[Stored entries]
====

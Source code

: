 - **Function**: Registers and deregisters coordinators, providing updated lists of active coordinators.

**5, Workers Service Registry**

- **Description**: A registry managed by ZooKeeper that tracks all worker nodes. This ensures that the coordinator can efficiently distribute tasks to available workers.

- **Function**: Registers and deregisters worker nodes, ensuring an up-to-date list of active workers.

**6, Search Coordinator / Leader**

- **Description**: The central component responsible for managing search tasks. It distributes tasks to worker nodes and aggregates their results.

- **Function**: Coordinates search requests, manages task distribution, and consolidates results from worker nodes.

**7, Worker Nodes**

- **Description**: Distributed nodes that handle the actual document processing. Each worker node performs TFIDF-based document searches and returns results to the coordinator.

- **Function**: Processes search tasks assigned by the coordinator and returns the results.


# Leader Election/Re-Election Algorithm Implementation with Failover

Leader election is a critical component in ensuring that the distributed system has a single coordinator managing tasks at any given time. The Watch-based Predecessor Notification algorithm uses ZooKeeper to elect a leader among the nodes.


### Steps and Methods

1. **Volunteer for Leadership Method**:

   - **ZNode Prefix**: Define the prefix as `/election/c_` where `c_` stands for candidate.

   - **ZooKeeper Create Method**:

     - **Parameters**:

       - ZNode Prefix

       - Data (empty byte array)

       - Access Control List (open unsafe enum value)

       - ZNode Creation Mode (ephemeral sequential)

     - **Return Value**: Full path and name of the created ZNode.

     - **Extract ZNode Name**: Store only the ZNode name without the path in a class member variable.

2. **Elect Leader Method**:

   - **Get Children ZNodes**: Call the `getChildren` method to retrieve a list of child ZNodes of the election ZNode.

====

About this task |
Your answer should consist of the lines from the line with "of active coordinators." through the last line of the data, set down exactly, both included.

Problem solution |
: - **Function**: Registers and deregisters coordinators, providing updated lists of active coordinators.

**5, Workers Service Registry**

- **Description**: A registry managed by ZooKeeper that tracks all worker nodes. This ensures that the coordinator can efficiently distribute tasks to available workers.

- **Function**: Registers and deregisters worker nodes, ensuring an up-to-date list of active workers.

**6, Search Coordinator / Leader**

- **Description**: The central component responsible for managing search tasks. It distributes tasks to worker nodes and aggregates their results.

- **Function**: Coordinates search requests, manages task distribution, and consolidates results from worker nodes.

**7, Worker Nodes**

- **Description**: Distributed nodes that handle the actual document processing. Each worker node performs TFIDF-based document searches and returns results to the coordinator.

- **Function**: Processes search tasks assigned by the coordinator and returns the results.


# Leader Election/Re-Election Algorithm Implementation with Failover

Leader election is a critical component in ensuring that the distributed system has a single coordinator managing tasks at any given time. The Watch-based Predecessor Notification algorithm uses ZooKeeper to elect a leader among the nodes.


### Steps and Methods

1. **Volunteer for Leadership Method**:

   - **ZNode Prefix**: Define the prefix as `/election/c_` where `c_` stands for candidate.

   - **ZooKeeper Create Method**:

     - **Parameters**:

       - ZNode Prefix

       - Data (empty byte array)

       - Access Control List (open unsafe enum value)

       - ZNode Creation Mode (ephemeral sequential)

     - **Return Value**: Full path and name of the created ZNode.

     - **Extract ZNode Name**: Store only the ZNode name without the path in a class member variable.

2. **Elect Leader Method**:

   - **Get Children ZNodes**: Call the `getChildren` method to retrieve a list of child ZNodes of the election ZNode.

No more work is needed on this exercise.